-- Dataset content follows --

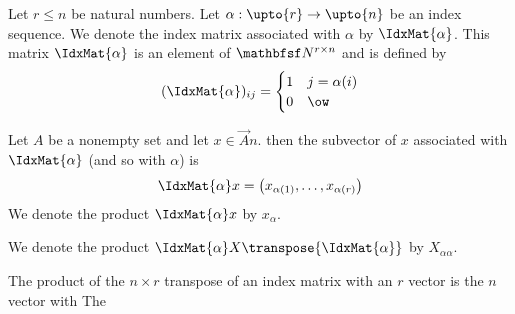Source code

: 
Let $r \leq n$ be natural numbers.
Let $\alpha: \upto{r} \to \upto{n}$ be an index sequence.
We denote the index matrix associated with $\alpha$ by $\IdxMat{\alpha}$.
This matrix $\IdxMat{\alpha}$ is an element of $\Mat{\N}{r}{n}$ and is defined by
$$
    (\IdxMat{\alpha})_{ij} = \begin{cases}
    1 & j = \alpha(i) \\
    0 & \ow
  \end{cases}
$$

Let $A$ be a nonempty set and let $x \in \Vec{A}{n}$.
then the subvector of $x$ associated with $\IdxMat{\alpha}$ (and so with $\alpha$) is
$$
  \IdxMat{\alpha}x = \pmat{x_{\alpha(1)}, \dots, x_{\alpha(r)}}
$$
We denote the product $\IdxMat{\alpha}x$ by $x_{\alpha}$.

We denote the product $\IdxMat{\alpha}X\transpose{\IdxMat{\alpha}}$ by $X_{\alpha\alpha}$.



The product of the $n \times r$ transpose of an index  matrix with an $r$ vector is the $n$ vector with
The
%
%
\strats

-- Dataset content concluded --

When a line in the records holds the string "transpose", copy that line.

We denote the product $\IdxMat{\alpha}X\transpose{\IdxMat{\alpha}}$ by $X_{\alpha\alpha}$.
The product of the $n \times r$ transpose of an index  matrix with an $r$ vector is the $n$ vector with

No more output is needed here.